Aussenminister Ignazio Cassis hat sich bisher geweigert, Palästina als Staat anzuerkennen – obschon mittlerweile über 80 Prozent der UNO-Mitgliedstaaten die Anerkennung beschlossen haben. Die ablehnende Haltung des Bundesrats wird von der Schweizer Bevölkerung jedoch nicht geteilt, wie eine repräsentative Umfrage des Forschungsinstituts Sotomo zeigt: 57 Prozent der Befragten unterstützen die Anerkennung des Staats Palästina.

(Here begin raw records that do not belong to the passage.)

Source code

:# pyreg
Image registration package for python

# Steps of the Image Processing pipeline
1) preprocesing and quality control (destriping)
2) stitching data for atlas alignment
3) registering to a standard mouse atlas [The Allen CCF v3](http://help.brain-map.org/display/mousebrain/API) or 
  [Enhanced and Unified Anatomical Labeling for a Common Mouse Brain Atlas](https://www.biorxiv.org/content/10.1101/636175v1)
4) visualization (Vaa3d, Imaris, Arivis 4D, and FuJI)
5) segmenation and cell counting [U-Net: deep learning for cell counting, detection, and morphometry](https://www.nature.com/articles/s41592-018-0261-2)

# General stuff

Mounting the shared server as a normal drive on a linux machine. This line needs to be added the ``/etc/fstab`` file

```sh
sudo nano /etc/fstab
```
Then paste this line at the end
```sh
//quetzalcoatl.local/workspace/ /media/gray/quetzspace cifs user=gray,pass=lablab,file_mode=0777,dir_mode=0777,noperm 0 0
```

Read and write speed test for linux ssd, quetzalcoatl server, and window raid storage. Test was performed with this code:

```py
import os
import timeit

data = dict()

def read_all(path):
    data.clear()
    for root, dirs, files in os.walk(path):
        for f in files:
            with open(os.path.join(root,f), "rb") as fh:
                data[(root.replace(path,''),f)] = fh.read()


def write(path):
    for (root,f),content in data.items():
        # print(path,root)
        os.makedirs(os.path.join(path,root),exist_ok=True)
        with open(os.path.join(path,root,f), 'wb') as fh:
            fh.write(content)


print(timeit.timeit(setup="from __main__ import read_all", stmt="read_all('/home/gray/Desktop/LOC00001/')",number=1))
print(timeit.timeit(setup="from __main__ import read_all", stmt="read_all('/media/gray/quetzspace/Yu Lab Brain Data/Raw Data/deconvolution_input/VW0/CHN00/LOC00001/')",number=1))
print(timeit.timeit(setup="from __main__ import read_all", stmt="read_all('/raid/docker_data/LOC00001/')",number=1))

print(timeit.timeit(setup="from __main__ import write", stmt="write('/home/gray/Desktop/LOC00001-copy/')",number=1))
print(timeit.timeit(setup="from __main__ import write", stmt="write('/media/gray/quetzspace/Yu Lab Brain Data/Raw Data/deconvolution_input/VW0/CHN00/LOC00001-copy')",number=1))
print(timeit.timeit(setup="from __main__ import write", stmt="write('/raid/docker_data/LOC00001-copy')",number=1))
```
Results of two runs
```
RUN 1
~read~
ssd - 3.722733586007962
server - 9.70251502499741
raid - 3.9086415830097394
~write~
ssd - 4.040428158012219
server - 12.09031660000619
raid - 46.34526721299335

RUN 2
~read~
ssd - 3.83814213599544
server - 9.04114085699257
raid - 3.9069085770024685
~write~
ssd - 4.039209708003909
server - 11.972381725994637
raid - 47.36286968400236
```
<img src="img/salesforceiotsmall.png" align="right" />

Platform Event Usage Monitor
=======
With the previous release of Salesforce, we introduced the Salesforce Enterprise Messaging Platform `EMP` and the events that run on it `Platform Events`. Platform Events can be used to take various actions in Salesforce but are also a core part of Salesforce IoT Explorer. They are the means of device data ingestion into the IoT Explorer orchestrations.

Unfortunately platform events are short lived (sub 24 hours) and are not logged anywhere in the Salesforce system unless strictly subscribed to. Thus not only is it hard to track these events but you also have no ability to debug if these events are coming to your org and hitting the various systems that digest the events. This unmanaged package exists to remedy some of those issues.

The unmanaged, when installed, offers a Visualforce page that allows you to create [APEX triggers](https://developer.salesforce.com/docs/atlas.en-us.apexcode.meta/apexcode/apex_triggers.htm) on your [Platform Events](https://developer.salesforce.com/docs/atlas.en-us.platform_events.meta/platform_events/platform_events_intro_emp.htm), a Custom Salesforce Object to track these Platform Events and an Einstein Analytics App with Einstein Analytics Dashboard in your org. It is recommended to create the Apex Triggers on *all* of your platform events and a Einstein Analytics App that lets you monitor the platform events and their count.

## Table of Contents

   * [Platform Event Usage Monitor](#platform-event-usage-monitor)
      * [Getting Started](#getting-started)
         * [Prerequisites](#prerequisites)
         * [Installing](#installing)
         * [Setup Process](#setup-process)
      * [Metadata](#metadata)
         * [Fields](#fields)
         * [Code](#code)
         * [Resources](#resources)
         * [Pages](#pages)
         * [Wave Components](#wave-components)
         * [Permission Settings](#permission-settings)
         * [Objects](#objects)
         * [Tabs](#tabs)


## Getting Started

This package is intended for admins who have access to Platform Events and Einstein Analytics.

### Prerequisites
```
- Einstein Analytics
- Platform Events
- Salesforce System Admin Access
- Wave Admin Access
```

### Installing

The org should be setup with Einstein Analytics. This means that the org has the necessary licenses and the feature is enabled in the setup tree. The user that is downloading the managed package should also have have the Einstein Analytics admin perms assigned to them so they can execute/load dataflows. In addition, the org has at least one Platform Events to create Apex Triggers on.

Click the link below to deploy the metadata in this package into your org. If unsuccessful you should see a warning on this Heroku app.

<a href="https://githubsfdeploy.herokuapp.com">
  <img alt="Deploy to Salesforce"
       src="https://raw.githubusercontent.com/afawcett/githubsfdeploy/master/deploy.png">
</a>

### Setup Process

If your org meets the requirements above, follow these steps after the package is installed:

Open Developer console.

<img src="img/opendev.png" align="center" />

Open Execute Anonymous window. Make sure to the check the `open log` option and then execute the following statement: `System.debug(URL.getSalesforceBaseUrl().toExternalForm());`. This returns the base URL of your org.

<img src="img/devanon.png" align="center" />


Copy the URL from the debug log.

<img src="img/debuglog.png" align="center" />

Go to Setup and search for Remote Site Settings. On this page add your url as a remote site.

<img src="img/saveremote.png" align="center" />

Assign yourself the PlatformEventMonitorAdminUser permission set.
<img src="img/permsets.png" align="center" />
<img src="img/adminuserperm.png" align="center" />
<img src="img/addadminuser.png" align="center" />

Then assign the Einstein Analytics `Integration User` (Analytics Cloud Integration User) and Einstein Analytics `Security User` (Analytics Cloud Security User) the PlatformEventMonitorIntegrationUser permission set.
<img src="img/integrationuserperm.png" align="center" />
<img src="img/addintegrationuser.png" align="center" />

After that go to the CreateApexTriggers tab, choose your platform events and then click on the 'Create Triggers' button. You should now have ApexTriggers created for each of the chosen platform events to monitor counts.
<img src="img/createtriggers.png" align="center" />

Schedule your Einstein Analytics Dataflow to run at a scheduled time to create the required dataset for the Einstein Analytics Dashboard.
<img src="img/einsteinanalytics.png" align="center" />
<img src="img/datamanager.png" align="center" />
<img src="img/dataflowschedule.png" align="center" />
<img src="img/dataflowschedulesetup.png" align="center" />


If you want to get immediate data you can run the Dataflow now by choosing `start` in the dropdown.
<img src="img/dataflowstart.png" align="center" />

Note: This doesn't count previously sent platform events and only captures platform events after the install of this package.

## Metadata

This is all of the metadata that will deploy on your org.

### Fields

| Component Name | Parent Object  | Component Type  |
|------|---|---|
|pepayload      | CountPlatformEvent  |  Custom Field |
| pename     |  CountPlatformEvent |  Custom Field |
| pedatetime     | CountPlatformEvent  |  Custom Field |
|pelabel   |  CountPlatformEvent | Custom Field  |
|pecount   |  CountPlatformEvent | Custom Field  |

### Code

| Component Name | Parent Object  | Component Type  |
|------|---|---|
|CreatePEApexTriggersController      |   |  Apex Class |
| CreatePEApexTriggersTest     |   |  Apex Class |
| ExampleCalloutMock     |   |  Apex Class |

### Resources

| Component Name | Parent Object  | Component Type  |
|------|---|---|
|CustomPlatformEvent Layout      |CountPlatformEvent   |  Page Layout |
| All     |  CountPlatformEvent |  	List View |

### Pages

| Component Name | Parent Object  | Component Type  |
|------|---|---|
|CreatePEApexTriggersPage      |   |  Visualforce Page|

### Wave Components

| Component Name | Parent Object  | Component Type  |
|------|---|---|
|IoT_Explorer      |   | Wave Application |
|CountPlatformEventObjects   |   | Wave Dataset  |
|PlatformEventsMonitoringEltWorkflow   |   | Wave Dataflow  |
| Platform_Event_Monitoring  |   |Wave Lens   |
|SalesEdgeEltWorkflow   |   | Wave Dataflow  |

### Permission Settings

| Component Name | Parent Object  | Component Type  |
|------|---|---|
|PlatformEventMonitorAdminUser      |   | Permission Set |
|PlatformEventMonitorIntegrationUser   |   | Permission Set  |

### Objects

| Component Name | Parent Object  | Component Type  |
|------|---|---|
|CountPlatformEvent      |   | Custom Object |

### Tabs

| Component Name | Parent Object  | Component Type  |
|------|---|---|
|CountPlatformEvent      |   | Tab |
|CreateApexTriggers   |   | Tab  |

Nur ein Drittel ist dagegen und 10 Prozent noch unentschlossen.

Noch deutlicher fällt die Unterstützung der Bevölkerung für die Aufnahme kranker und verletzter Kinder aus Gaza aus: 65 Prozent der Befragten finden es richtig, dass Kinder in der Schweiz Hilfe erhalten. Der Bund plant, insgesamt 20 Kinder aufzunehmen.
Kinder zwischen Leben und Tod in Gaza
Ende Oktober wurden die ersten sieben Kinder eingeflogen. Doch die Gesundheitsdirektor:innen – allesamt SVP-Mitglieder – der grossen Kantone Zürich, Bern und Aargau weigerten sich, die Kinder in ihren Spitälern zu pflegen. Die Sicherheitsbedenken seien zu gross.
Gemäss der Weltgesundheitsorganisation (WHO) sind 19’000 Personen für die Evakuation aus dem Gaza-Streifen registriert, darunter auch 4000 Kinder, deren Zustand als «lebensbedrohend verletzt» oder «erkrankt» beschrieben wird. Aufgrund der gezielten Bombardierung von Spitälern durch die israelische Armee und der Blockade von medizinischen Hilfsgütern an der Grenze können sie nicht angemessen behandelt werden. Die WHO betont zudem, dass die Dunkelziffer an evakuationsbedürftigen Menschen weitaus höher sein dürfte.
Die Haltung des Bundes und der SVP-Gesundheitsdirektor:innen befeuert derweil indirekt die genozidale Rhetorik in pro-israelischen Kreisen. So provozierte die Gesellschaft Schweiz-Israel (GSI) – zu deren Mitgliedern auch Mitte-Nationalrätin Nicole Barandun zählt – auf Instagram mit dem Satz «Möge das Palästinensertum bald der Vergangenheit angehören!». Nach grosser Kritik von verschiedenen Seiten krebste die GSI zurück und löschte die Aussage aus dem Post.
Gute Chancen für die Palästina-Initiative
Die Sotomo-Umfrage zeigt, dass die GIS mit ihren Ansichten in der Minderheit ist. Auch Expert:innen in Friedensforschung sind der Meinung, ein unabhängiger Staat Palästina bilde die Basis für einen gerechten und dauerhaften Frieden im Nahen Osten.
Ein Komitee hat deswegen erst kürzlich eine Volksinitiative zur Anerkennung des Staats Palästina lanciert. Sie dürfte gute Chancen über Parteigrenzen hinweg haben: Gemäss der Umfrage befürworten vier von fünf der SP- und Grünen-Wähler:innen die Anerkennung. Auch die Basis der Mitte ist zur Hälfte dafür, der Rest unentschlossen. Die FDP-Basis ist halbe-halbe dafür und dagegen, SVP-Anhänger:innen jedoch klar dagegen. Ob der Bundesrat die Anliegen der Bevölkerung und seine Verantwortung nun wahrnimmt, wird sich zeigen.